For five years, Dalton Smith’s focus has been only on the Olympics but events have prompted a change of plan and he’s taking the plunge into the professional ranks.
“My focus was to go to Tokyo, represent my country there and win a medal. A couple of things then happened which led me to go pro now. AIBA has changed the amateur weights, taking out two male weight categories. I’m a big light-welterweight and the new categories meant having to be down an extra kilo. It may not sound like much but it’s a lot when you have to make weight every day. I was also getting a lot of hand injuries and the protection in the amateurs didn’t suit me. I’ve done the World Series Boxing with professional wrapping and gloves and I’ve come out fine.”
As an amateur, Smith won every age group national title so the excitement about his prospects is understandable. At just twenty-two years of age, he knows time is on his side and is happy to be patient.
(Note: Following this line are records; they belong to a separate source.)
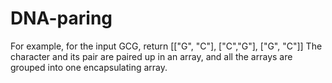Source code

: # DNA-paring
For example, for the input GCG, return [["G", "C"], ["C","G"], ["G", "C"]]  The character and its pair are paired up in an array, and all the arrays are grouped into one encapsulating array.
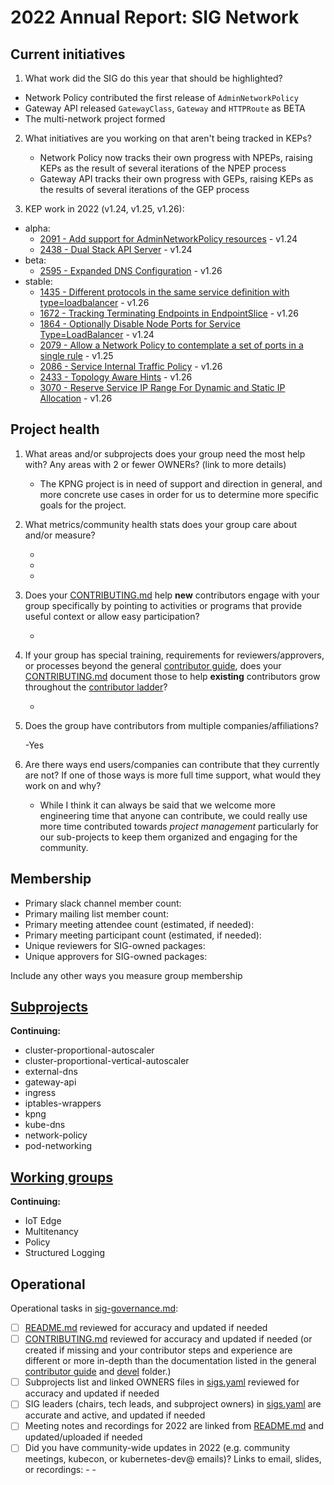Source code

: # 2022 Annual Report: SIG Network

## Current initiatives

1. What work did the SIG do this year that should be highlighted?

  - Network Policy contributed the first release of `AdminNetworkPolicy`
  - Gateway API released `GatewayClass`, `Gateway` and `HTTPRoute` as BETA
  - The multi-network project formed

2. What initiatives are you working on that aren't being tracked in KEPs?

   - Network Policy now tracks their own progress with NPEPs, raising KEPs as the result of several iterations of the NPEP process
   - Gateway API tracks their own progress with GEPs, raising KEPs as the results of several iterations of the GEP process

3. KEP work in 2022 (v1.24, v1.25, v1.26):
  - alpha:
    - [2091 - Add support for AdminNetworkPolicy resources](https://github.com/kubernetes/enhancements/tree/master/keps/sig-network/2091-admin-network-policy) - v1.24
    - [2438 - Dual Stack API Server](https://github.com/kubernetes/enhancements/tree/master/keps/sig-network/2438-dual-stack-apiserver) - v1.24
  - beta:
    - [2595 - Expanded DNS Configuration](https://github.com/kubernetes/enhancements/tree/master/keps/sig-network/2595-expanded-dns-config) - v1.26
  - stable:
    - [1435 - Different protocols in the same service definition with type=loadbalancer](https://github.com/kubernetes/enhancements/tree/master/keps/sig-network/1435-mixed-protocol-lb) - v1.26
    - [1672 - Tracking Terminating Endpoints in EndpointSlice](https://github.com/kubernetes/enhancements/tree/master/keps/sig-network/1672-tracking-terminating-endpoints) - v1.26
    - [1864 - Optionally Disable Node Ports for Service Type=LoadBalancer](https://github.com/kubernetes/enhancements/tree/master/keps/sig-network/1864-disable-lb-node-ports) - v1.24
    - [2079 - Allow a Network Policy to contemplate a set of ports in a single rule](https://github.com/kubernetes/enhancements/tree/master/keps/sig-network/2079-network-policy-port-range) - v1.25
    - [2086 - Service Internal Traffic Policy](https://github.com/kubernetes/enhancements/tree/master/keps/sig-network/2086-service-internal-traffic-policy) - v1.26
    - [2433 - Topology Aware Hints](https://github.com/kubernetes/enhancements/tree/master/keps/sig-network/2433-topology-aware-hints) - v1.26
    - [3070 - Reserve Service IP Range For Dynamic and Static IP Allocation](https://github.com/kubernetes/enhancements/tree/master/keps/sig-network/3070-reserved-service-ip-range) - v1.26


## Project health

1. What areas and/or subprojects does your group need the most help with?
   Any areas with 2 or fewer OWNERs? (link to more details)

   - The KPNG project is in need of support and direction in general, and more concrete use cases in order for us to determine more specific goals for the project.

2. What metrics/community health stats does your group care about and/or measure?

   -
   -
   -

3. Does your [CONTRIBUTING.md] help **new** contributors engage with your group specifically by pointing
   to activities or programs that provide useful context or allow easy participation?

   -

4. If your group has special training, requirements for reviewers/approvers, or processes beyond the general [contributor guide],
   does your [CONTRIBUTING.md] document those to help **existing** contributors grow throughout the [contributor ladder]?

   -

5. Does the group have contributors from multiple companies/affiliations?

   -Yes

6. Are there ways end users/companies can contribute that they currently are not?
   If one of those ways is more full time support, what would they work on and why?

   - While I think it can always be said that we welcome more engineering time that anyone can contribute, we could really use more time contributed towards _project management_ particularly for our sub-projects to keep them organized and engaging for the community.

## Membership

- Primary slack channel member count:
- Primary mailing list member count:
- Primary meeting attendee count (estimated, if needed):
- Primary meeting participant count (estimated, if needed):
- Unique reviewers for SIG-owned packages: <!-- in future, this will be generated from OWNERS files referenced from subprojects, expanded with OWNERS_ALIASES files -->
- Unique approvers for SIG-owned packages: <!-- in future, this will be generated from OWNERS files referenced from subprojects, expanded with OWNERS_ALIASES files -->

Include any other ways you measure group membership

## [Subprojects](https://git.k8s.io/community/sig-network#subprojects)



**Continuing:**

  - cluster-proportional-autoscaler
  - cluster-proportional-vertical-autoscaler
  - external-dns
  - gateway-api
  - ingress
  - iptables-wrappers
  - kpng
  - kube-dns
  - network-policy
  - pod-networking


## [Working groups](https://git.k8s.io/community/sig-network#working-groups)


**Continuing:**

 - IoT Edge
 - Multitenancy
 - Policy
 - Structured Logging

## Operational

Operational tasks in [sig-governance.md]:

- [ ] [README.md] reviewed for accuracy and updated if needed
- [ ] [CONTRIBUTING.md] reviewed for accuracy and updated if needed
      (or created if missing and your contributor steps and experience are different or more
      in-depth than the documentation listed in the general [contributor guide] and [devel] folder.)
- [ ] Subprojects list and linked OWNERS files in [sigs.yaml] reviewed for accuracy and updated if needed
- [ ] SIG leaders (chairs, tech leads, and subproject owners) in [sigs.yaml] are accurate and active, and updated if needed
- [ ] Meeting notes and recordings for 2022 are linked from [README.md] and updated/uploaded if needed
- [ ] Did you have community-wide updates in 2022 (e.g. community meetings, kubecon, or kubernetes-dev@ emails)? Links to email, slides, or recordings:
      -
      -

[CONTRIBUTING.md]: https://git.k8s.io/community/sig-network/CONTRIBUTING.md
[contributor ladder]: https://git.k8s.io/community/community-membership.md
[sig-governance.md]: https://git.k8s.io/community/committee-steering/governance/sig-governance.md
[README.md]: https://git.k8s.io/community/sig-network/README.md
[sigs.yaml]: https://git.k8s.io/community/sigs.yaml
[contributor guide]: https://git.k8s.io/community/contributors/guide/README.md
[devel]: https://git.k8s.io/community/contributors/devel/README.md
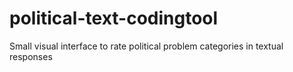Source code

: # political-text-codingtool
Small visual interface to rate political problem categories in textual responses
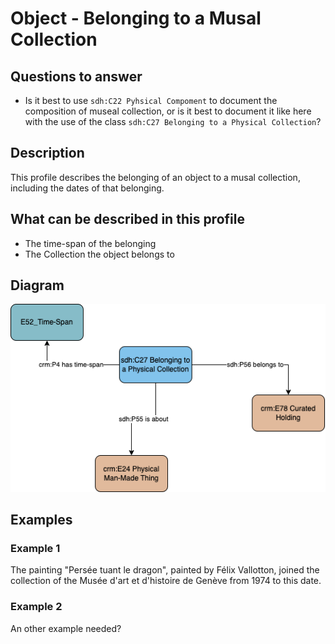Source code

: # Object - Belonging to a Musal Collection

## Questions to answer

- Is it best to use `sdh:C22 Pyhsical Compoment` to document the composition of museal collection, or is it best to document it like here with the use of the class `sdh:C27 Belonging to a Physical Collection`?

## Description

This profile describes the belonging of an object to a musal collection, including the dates of that belonging.

## What can be described in this profile

- The time-span of the belonging
- The Collection the object belongs to

## Diagram

![Alt text](<Diagrams/GV_Profile_Object-Belonging to a Museal Collection.drawio.png>)

## Examples

### Example 1

The painting "Persée tuant le dragon", painted by Félix Vallotton, joined the collection of the Musée d'art et d'histoire de Genève from 1974 to this date.

### Example 2

An other example needed?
“I’m in no rush. I want to get the right fights at the right time and I’ll be happy as long as I’m learning. I’m not going to go around calling out world champions! I’ve got a good team around me and I’ll listen to their advice. I want to be active this year and maybe fight for the English title early next year. I know Sam O’Maison (English Super Lightweight Champion) very well and have done a lot of sparring with him so if he’s still got the title next year, that’s a fight that could work. We’re both Sheffield fighters.”
Smith knows his boxing history and wants to take his place in the Steel City’s proud boxing tradition.
“Sheffield has produced a lot of champions: Prince Naseem, Johnny Nelson, Kell Brook, Ryan Rhodes. I want to be one of those names.”
His long list of role models goes far beyond his hometown and is the result of long hours spent watching fights while in camp.
“I try to learn from all fighters and pick up different bits. Lomachenko is very special, very few can do what he does. My favourite fighter is Canelo Alvarez. I’d like to think my style is similar: we’re both mid-range counter-punchers. I also loved watching Joe Calzaghe, with his hand speed, and, like me, he was coached by his dad.”
It’s easy to understand why Dalton relates to the Joe/Enzo link: his own close relationship with his father and coach Grant is a foundation of his success. He talks humbly about how fortunate he has been to have that close fatherly support and how it got him through the “moments as a teenager where you think do I really want to do this?”. He talks with pride about the shared joy of his first schoolboy title: “it was very emotional for me and my dad.”
Asked why fans should be excited to watch him, he instead speaks passionately about how important it is for fans to get behind all upcoming fighters (“it’s really hard without that support”). A selfless and thoughtful answer from a fighter with both the mindset and the skills to make his mark.